— YOUR ASSIGNMENT —
Go through the entries below and count the lines holding the word "mayor". Reply with only the number, please.

LISTED ENTRIES START

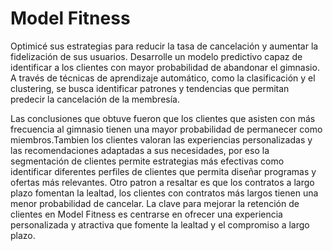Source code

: # Model Fitness

Optimicé sus estrategias para reducir la tasa de cancelación y aumentar la fidelización de sus usuarios. Desarrolle un modelo predictivo capaz de identificar a los clientes con mayor probabilidad de abandonar el gimnasio. A través de técnicas de aprendizaje automático, como la clasificación y el clustering, se busca identificar patrones y tendencias que permitan predecir la cancelación de la membresía.

Las conclusiones que obtuve fueron que los clientes que asisten con más frecuencia al gimnasio tienen una mayor probabilidad de permanecer como miembros.Tambien los clientes valoran las experiencias personalizadas y las recomendaciones adaptadas a sus necesidades, por eso la segmentación de clientes permite estrategias más efectivas como identificar diferentes perfiles de clientes que permita diseñar programas y ofertas más relevantes.
Otro patron a resaltar es que los contratos a largo plazo fomentan la lealtad, los clientes con contratos más largos tienen una menor probabilidad de cancelar. La clave para mejorar la retención de clientes en Model Fitness es centrarse en ofrecer una experiencia personalizada y atractiva que fomente la lealtad y el compromiso a largo plazo.
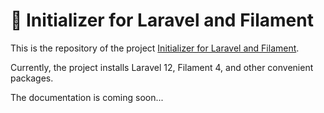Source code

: # 🚀 Initializer for Laravel and Filament

This is the repository of the project [Initializer for Laravel and Filament](https://init.127001.it).

Currently, the project installs Laravel 12, Filament 4, and other convenient packages.

The documentation is coming soon...
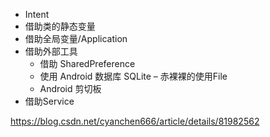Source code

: - Intent 
- 借助类的静态变量 
- 借助全局变量/Application 
- 借助外部工具
    * 借助 SharedPreference
    * 使用 Android 数据库 SQLite – 赤裸裸的使用File
    * Android 剪切板
- 借助Service

https://blog.csdn.net/cyanchen666/article/details/81982562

LISTED ENTRIES END

— RESPONSE —
2